» Activity
Your answer is every line of the material below in which the string "языке" occurs.

» Excerpted records
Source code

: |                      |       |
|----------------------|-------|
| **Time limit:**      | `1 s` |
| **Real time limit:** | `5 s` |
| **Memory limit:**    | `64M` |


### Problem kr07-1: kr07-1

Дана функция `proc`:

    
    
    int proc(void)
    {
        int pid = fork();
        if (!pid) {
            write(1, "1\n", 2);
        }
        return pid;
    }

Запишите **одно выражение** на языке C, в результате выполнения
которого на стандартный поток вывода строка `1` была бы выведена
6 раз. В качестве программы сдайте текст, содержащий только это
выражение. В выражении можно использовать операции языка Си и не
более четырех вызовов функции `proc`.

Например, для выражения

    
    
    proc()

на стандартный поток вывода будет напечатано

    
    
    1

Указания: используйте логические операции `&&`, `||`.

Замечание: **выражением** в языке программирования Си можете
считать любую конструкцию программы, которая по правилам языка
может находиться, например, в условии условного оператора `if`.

» Solution below
Запишите **одно выражение** на языке C, в результате выполнения
Замечание: **выражением** в языке программирования Си можете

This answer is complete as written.